The clang StaticAnalysis library does a lot of the work we are interested in. That is, determining what values an expression is constrained to, while understanding stores, loads and running a symbolic execution engine.

How scalable is this approach? Even though we would require inter-TU analysis, the problem could be reduced by only looking at accesses that have the volatile qualifier since we are looking at hardware accesses of a bare-metal program. Some retries without inlining are fine, because we assume the accesses are not separated by the constant with significant complexity in between.

Will this be decently reliable? We are interested in cases where a constant is dragged across a couple of low bounded loops with a bit of arithmetic. What are typical cases where the engine gives up because of exploding complexity? I have found that loops are explored in a very limited scope. Is there an easy way to relax these limits a bit at the cost of much higher execution time?

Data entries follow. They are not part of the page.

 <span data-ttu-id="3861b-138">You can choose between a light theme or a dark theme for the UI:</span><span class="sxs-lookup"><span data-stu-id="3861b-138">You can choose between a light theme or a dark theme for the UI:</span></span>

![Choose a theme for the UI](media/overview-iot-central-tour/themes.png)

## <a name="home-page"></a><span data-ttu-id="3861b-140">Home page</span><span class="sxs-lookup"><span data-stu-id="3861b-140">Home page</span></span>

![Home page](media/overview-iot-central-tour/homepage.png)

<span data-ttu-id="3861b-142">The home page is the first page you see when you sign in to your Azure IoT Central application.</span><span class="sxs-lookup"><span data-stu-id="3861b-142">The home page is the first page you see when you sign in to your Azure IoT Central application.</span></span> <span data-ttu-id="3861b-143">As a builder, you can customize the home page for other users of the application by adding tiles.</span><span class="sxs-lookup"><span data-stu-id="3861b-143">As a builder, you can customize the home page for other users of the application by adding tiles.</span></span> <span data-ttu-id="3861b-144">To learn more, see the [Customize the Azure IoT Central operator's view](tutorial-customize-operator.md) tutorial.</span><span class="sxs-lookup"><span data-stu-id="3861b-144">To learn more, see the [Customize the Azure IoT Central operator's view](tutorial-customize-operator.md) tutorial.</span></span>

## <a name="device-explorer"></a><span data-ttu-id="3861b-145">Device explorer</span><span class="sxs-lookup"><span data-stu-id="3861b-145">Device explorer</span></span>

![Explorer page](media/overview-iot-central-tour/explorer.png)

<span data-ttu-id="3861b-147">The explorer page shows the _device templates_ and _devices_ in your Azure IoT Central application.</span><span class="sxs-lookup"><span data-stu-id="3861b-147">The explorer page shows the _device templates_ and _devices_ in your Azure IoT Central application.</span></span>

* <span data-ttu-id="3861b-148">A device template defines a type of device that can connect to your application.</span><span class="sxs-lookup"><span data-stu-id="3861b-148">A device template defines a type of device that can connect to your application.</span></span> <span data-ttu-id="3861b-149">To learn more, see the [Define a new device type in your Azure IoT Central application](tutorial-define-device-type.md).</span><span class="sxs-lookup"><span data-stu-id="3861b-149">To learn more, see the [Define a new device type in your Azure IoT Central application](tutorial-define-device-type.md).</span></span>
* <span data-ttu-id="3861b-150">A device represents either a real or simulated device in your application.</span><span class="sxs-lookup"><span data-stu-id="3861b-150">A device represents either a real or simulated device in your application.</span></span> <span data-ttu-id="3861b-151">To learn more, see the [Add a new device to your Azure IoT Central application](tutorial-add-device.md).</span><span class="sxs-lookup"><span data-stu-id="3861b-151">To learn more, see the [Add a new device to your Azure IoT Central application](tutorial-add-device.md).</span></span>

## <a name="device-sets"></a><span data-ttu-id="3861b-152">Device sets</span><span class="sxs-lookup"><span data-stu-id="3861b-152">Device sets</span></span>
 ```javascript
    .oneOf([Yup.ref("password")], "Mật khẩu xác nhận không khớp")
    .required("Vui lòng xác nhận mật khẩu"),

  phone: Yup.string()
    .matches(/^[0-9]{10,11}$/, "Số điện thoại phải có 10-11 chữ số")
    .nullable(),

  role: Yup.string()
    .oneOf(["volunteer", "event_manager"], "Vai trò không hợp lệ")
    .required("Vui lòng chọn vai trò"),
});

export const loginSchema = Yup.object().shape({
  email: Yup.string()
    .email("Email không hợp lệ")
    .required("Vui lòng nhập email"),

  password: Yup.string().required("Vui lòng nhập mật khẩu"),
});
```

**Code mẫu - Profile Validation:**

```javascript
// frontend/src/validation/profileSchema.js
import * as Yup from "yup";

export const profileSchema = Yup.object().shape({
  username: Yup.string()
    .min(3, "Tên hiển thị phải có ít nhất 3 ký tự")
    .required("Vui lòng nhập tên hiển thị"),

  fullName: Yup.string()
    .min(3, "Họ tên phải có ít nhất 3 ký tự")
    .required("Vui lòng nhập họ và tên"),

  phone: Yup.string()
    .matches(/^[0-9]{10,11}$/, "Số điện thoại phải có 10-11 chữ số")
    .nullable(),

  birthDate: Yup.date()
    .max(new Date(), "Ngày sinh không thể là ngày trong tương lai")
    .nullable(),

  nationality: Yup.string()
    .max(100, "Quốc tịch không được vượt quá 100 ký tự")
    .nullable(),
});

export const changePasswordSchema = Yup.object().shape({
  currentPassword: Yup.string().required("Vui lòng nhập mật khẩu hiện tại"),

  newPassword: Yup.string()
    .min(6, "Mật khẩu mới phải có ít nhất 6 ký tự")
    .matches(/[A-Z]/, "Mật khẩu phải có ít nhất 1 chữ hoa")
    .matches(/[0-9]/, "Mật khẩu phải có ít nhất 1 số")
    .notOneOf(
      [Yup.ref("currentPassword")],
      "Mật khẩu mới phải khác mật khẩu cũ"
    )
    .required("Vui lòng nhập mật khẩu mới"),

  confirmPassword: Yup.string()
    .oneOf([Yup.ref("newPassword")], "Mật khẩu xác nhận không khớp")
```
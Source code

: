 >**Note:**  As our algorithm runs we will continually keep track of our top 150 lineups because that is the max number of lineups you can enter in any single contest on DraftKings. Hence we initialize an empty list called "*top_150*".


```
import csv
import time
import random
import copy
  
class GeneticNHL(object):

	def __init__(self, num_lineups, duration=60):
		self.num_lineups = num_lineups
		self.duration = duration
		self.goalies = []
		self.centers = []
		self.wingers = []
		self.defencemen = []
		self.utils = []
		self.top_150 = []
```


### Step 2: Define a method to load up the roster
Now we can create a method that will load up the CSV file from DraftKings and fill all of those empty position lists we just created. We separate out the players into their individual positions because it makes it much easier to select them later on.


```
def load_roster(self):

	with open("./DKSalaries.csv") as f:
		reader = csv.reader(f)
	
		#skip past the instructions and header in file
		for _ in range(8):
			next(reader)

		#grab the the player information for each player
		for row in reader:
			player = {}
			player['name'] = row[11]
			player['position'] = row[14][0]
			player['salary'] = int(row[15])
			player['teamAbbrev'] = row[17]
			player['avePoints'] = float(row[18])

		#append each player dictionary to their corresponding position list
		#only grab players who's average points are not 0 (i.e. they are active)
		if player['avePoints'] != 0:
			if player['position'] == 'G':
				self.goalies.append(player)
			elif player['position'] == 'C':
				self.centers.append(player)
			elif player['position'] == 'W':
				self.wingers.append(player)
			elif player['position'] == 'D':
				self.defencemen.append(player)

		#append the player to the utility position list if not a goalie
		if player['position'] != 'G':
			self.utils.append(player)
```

I noticed the engine does not take the value of a file scoped constant pointer "T* const" into account. Is there a technical limitation that prevents doing this?

I also tried to hack a bit on the DereferenceChecker and DivZeroChecker to try and get the symbolic or even concrete value of a Loc, but only got the initialized value and not the value it should be at the dereference. When plotting a graph from a source that does basic arithmetic on a pointer, the expression value never changes. It seems to me that symbolic values of Locs are not fully tracked. Is this true and is there a way to fully track them?

A backwards data-flow analysis on IR level is probably a more reasonable approach in general, but getting the exact clang::Expr that does the access is valuable to us.

Overall, is this problem reasonably solvable with clang static analysis? Any feedback is greatly appreciated!

Best Regards

Rafael